2.2a(3) How do you allocate resources to ensure accomplishment of your overall action plan?

  • If your strategic planning is real, and cascades down through goals and action plans, there will be resource allocation issues - how do you make allocation decisions, who makes them, can you write a process description? Or better still, draw a process diagram.
  • For an example of a best practice allocation process, see the exhibit 3M Dental resource allocation


2.2a(4) What are your key performance measures and/or indicators for tracking progress relative to your action plans?

You’ve got them, or you don’t.
A matrix will provide a compact description, help identify any gaps. See Writing an application for examples


2.2a(5) How do you communicate and deploy your strategic objectives, action plans, and performance measures/indicators to achieve overall organisational alignment?

  • Alignment is the key word in this area
  • Baldrige winners often acknowledge that in their early attempts, alignment is both an important concept, and the one they struggle most with.
  • Rufus White of Boeing A&TP talks about line of sight, and several other Baldrige Eight firms have similar concepts. Line of sight means that an anyone, and everyone, can see clearly what the senior leadership’s intentions are, and leaders can see clearly how their intentions translate into action on the factory floor.
  • Ghoshal and Bartlett (1999, p166) explain line of sight in a Philips Semiconductor context, where … "broad targets established by top managers were allocated and translated into specific action [and cascaded down] to business groups, product groups, individual factories, and local development teams, so that individuals not only had focused targets, but a clear picture of how their own tasks contributed to the overall performance of the company. Philips Semiconductor employees believed that the explicit line of sight between their own work and the company’s priorities created a sense of personal ownership that gave meaning to their work.
  • Catchball processes are used in some organisations to deploy strategic objectives by negotiation. The exhibit Catchball at Raytheon provides an example.

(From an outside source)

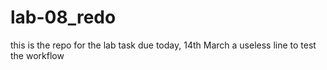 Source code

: # lab-08_redo
this is the repo for the lab task due today, 14th March
a useless line to test the workflow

2.2b Performance Projection


2.2b(1) What are your two-to-five year projections for key performance measures and/or indicators? Include key performance targets and/or goals, as appropriate.

  • Again, you’ve got them, or you don’t.
  • A matrix will provide a compact description, help identify any gaps. See Writing an application for examples


2.2b(2) How does your projected performance compare with competitors, key benchmarks, and past performance, as appropriate? What is the basis for these comparisons?

  • This area should read like an annual report to shareholders - it’s the only area where you get credit for intentions (everywhere else in the criteria you’ll only get credit for what you’ve done)
  • Your job here is to convince the examiners that you know where your organisation will be in the future
  • If you must use ‘world-class’, define what you mean (it’s an overused expression)
  • Project your key indicators forward, and show how you expect your projections to compare to your competitors, industry standards, and any benchmarks you can find.
  • Explain how you gather competitive and benchmark information.
  • And see the Benchmarking exhibit for a background to this technique.